ASSIGNMENT
Look through the entries. Copy each line that has the word "microcontroller".

++++ SOURCE MATERIAL

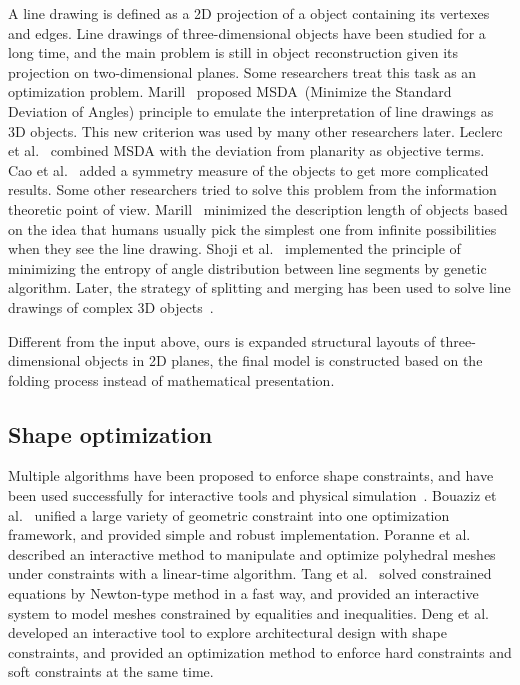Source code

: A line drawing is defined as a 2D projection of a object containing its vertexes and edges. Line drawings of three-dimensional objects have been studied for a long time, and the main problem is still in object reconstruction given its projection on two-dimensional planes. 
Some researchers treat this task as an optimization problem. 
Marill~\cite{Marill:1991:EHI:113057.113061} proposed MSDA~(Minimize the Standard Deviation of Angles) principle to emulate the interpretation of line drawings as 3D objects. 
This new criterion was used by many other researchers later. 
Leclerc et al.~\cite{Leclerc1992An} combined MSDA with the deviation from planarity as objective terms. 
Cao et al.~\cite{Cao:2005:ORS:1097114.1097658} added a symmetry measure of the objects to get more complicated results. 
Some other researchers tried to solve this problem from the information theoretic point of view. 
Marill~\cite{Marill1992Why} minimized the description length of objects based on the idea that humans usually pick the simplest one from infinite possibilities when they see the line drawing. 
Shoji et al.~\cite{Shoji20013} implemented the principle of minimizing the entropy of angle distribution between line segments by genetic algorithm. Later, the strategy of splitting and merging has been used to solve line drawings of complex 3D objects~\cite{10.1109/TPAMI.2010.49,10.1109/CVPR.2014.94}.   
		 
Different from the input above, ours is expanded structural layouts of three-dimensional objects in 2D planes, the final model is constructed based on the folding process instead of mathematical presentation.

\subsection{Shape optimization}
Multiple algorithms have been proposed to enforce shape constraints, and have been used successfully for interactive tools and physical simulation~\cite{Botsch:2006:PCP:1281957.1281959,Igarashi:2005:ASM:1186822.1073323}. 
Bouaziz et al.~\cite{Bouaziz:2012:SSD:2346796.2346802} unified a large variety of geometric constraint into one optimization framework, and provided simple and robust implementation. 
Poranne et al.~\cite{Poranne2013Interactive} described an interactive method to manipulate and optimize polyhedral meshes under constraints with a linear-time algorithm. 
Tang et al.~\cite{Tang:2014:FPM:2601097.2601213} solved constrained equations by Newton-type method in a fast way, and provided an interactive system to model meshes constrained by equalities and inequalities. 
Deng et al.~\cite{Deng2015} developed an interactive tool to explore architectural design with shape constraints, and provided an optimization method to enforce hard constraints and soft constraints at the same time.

++++++++
++++ SOURCE MATERIAL

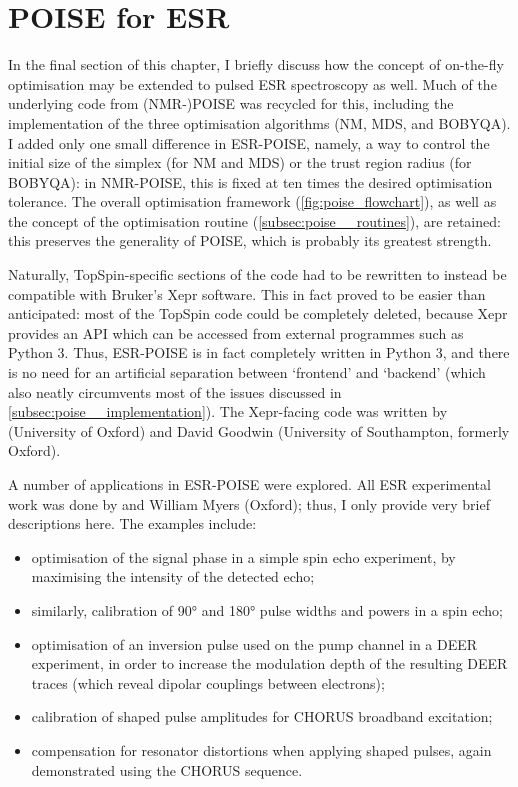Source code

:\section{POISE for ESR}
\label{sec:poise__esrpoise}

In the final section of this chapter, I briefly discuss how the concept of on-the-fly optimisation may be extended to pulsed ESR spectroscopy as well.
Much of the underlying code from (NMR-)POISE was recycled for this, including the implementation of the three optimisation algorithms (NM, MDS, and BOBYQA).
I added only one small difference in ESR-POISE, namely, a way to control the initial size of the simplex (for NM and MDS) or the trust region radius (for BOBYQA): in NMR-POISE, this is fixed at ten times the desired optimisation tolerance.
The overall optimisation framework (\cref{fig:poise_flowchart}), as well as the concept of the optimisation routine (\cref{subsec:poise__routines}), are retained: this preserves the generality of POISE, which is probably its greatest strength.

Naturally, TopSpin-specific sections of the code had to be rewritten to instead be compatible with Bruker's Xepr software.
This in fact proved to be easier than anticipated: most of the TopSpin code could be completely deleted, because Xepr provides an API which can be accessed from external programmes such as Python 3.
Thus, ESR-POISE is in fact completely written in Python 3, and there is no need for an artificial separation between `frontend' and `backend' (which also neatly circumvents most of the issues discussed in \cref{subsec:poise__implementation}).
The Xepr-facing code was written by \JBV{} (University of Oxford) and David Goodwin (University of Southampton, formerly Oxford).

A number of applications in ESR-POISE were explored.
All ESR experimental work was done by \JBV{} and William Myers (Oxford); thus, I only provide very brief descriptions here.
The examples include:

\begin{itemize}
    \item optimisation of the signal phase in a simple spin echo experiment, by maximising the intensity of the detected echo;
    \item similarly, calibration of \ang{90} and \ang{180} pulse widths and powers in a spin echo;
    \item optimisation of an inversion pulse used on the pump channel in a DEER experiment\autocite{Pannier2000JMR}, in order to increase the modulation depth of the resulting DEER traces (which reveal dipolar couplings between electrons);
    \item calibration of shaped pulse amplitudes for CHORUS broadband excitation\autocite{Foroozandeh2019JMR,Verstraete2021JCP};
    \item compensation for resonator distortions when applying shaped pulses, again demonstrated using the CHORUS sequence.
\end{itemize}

++++++++
++++ SOURCE MATERIAL

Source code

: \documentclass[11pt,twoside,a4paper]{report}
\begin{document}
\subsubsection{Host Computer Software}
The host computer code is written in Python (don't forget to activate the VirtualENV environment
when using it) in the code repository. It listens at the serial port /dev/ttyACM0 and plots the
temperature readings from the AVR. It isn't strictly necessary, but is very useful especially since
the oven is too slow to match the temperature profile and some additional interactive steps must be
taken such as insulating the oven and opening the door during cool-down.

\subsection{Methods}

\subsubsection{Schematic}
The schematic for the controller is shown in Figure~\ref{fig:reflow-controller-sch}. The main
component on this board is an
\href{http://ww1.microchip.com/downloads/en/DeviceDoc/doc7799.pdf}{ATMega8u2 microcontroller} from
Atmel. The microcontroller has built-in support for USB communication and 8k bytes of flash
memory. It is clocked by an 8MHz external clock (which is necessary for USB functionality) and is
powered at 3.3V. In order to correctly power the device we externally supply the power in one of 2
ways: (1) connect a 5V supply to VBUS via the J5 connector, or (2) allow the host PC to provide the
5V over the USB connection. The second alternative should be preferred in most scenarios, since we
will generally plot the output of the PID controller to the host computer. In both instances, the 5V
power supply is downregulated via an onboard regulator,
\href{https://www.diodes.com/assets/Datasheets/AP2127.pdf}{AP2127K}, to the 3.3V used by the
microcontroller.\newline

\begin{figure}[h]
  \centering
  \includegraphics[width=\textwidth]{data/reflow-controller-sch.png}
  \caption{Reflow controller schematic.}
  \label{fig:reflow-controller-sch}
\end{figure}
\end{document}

++++++++

WRITTEN SOLUTION
\href{http://ww1.microchip.com/downloads/en/DeviceDoc/doc7799.pdf}{ATMega8u2 microcontroller} from
Atmel. The microcontroller has built-in support for USB communication and 8k bytes of flash
microcontroller.\newline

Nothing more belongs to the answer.